- [Work to complete]: Take the entries below and print, exactly, the stretch from the line containing "### 3. **For Development**" through the line containing "### ✅ **Changes Completed**", both included.

- [Excerpted data]:
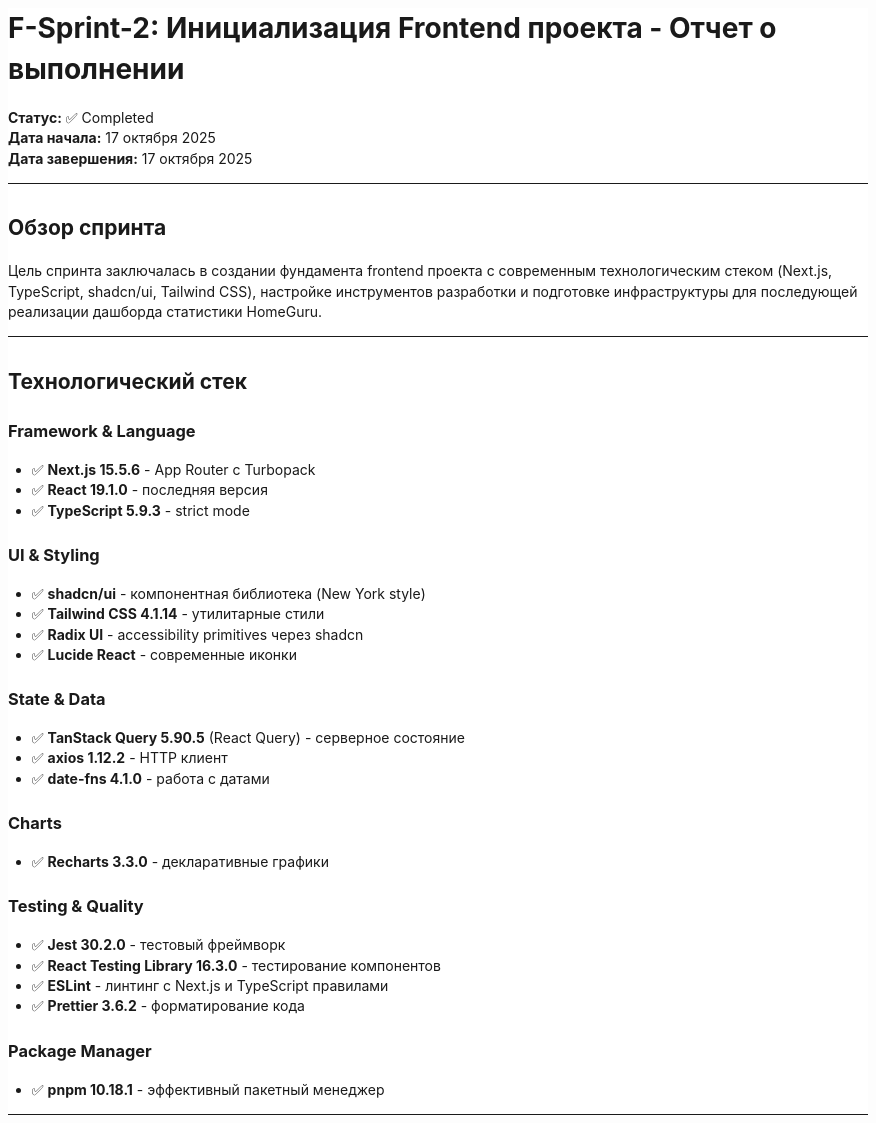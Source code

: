 # F-Sprint-2: Инициализация Frontend проекта - Отчет о выполнении

**Статус:** ✅ Completed  
**Дата начала:** 17 октября 2025  
**Дата завершения:** 17 октября 2025  

---

## Обзор спринта

Цель спринта заключалась в создании фундамента frontend проекта с современным технологическим стеком (Next.js, TypeScript, shadcn/ui, Tailwind CSS), настройке инструментов разработки и подготовке инфраструктуры для последующей реализации дашборда статистики HomeGuru.

---

## Технологический стек

### Framework & Language
- ✅ **Next.js 15.5.6** - App Router с Turbopack
- ✅ **React 19.1.0** - последняя версия
- ✅ **TypeScript 5.9.3** - strict mode

### UI & Styling
- ✅ **shadcn/ui** - компонентная библиотека (New York style)
- ✅ **Tailwind CSS 4.1.14** - утилитарные стили
- ✅ **Radix UI** - accessibility primitives через shadcn
- ✅ **Lucide React** - современные иконки

### State & Data
- ✅ **TanStack Query 5.90.5** (React Query) - серверное состояние
- ✅ **axios 1.12.2** - HTTP клиент
- ✅ **date-fns 4.1.0** - работа с датами

### Charts
- ✅ **Recharts 3.3.0** - декларативные графики

### Testing & Quality
- ✅ **Jest 30.2.0** - тестовый фреймворк
- ✅ **React Testing Library 16.3.0** - тестирование компонентов
- ✅ **ESLint** - линтинг с Next.js и TypeScript правилами
- ✅ **Prettier 3.6.2** - форматирование кода

### Package Manager
- ✅ **pnpm 10.18.1** - эффективный пакетный менеджер

---
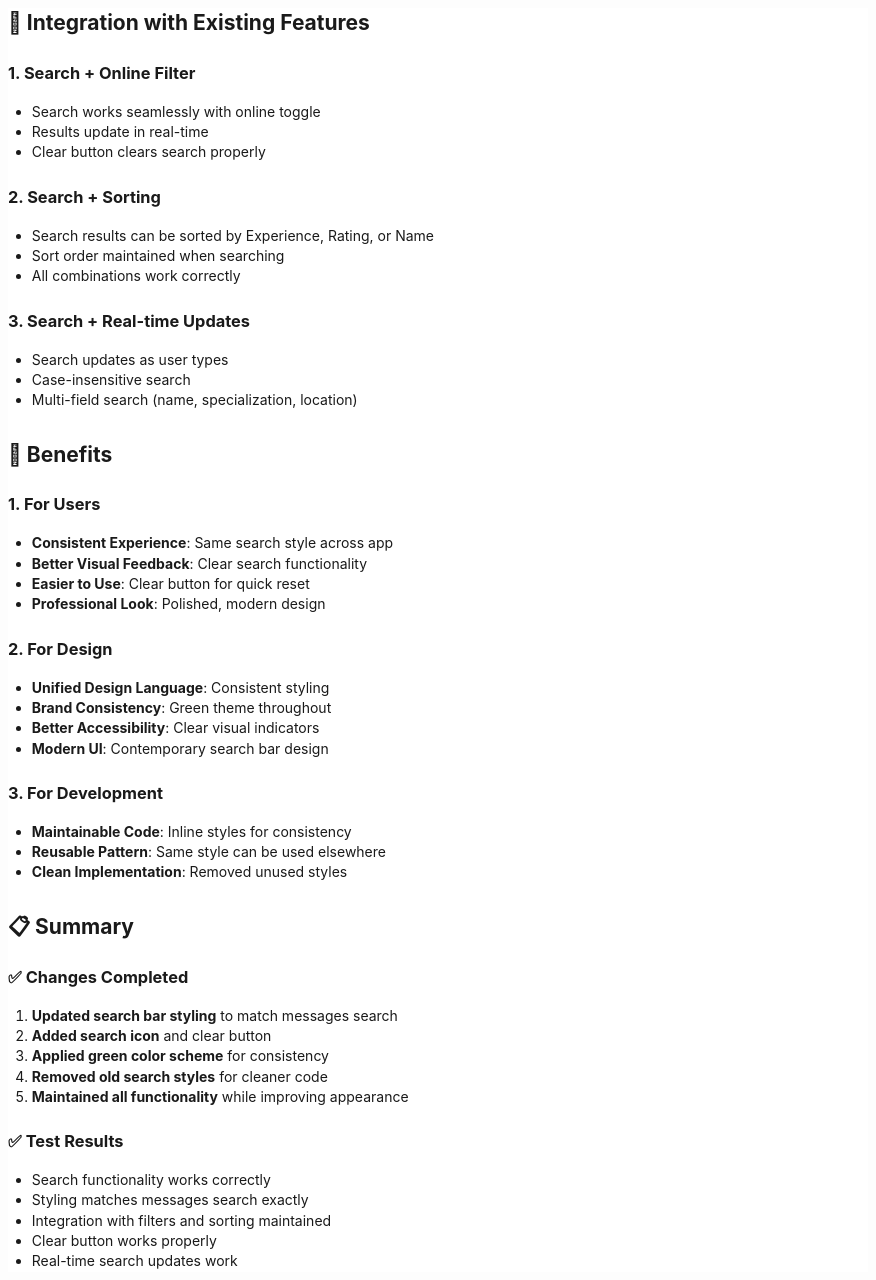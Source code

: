 ## 🔄 Integration with Existing Features

### 1. **Search + Online Filter**
- Search works seamlessly with online toggle
- Results update in real-time
- Clear button clears search properly

### 2. **Search + Sorting**
- Search results can be sorted by Experience, Rating, or Name
- Sort order maintained when searching
- All combinations work correctly

### 3. **Search + Real-time Updates**
- Search updates as user types
- Case-insensitive search
- Multi-field search (name, specialization, location)

## 🎉 Benefits

### 1. **For Users**
- **Consistent Experience**: Same search style across app
- **Better Visual Feedback**: Clear search functionality
- **Easier to Use**: Clear button for quick reset
- **Professional Look**: Polished, modern design

### 2. **For Design**
- **Unified Design Language**: Consistent styling
- **Brand Consistency**: Green theme throughout
- **Better Accessibility**: Clear visual indicators
- **Modern UI**: Contemporary search bar design

### 3. **For Development**
- **Maintainable Code**: Inline styles for consistency
- **Reusable Pattern**: Same style can be used elsewhere
- **Clean Implementation**: Removed unused styles

## 📋 Summary

### ✅ **Changes Completed**
1. **Updated search bar styling** to match messages search
2. **Added search icon** and clear button
3. **Applied green color scheme** for consistency
4. **Removed old search styles** for cleaner code
5. **Maintained all functionality** while improving appearance

### ✅ **Test Results**
- Search functionality works correctly
- Styling matches messages search exactly
- Integration with filters and sorting maintained
- Clear button works properly
- Real-time search updates work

- [Solution for this task]:
### 3. **For Development**
- **Maintainable Code**: Inline styles for consistency
- **Reusable Pattern**: Same style can be used elsewhere
- **Clean Implementation**: Removed unused styles

## 📋 Summary

### ✅ **Changes Completed**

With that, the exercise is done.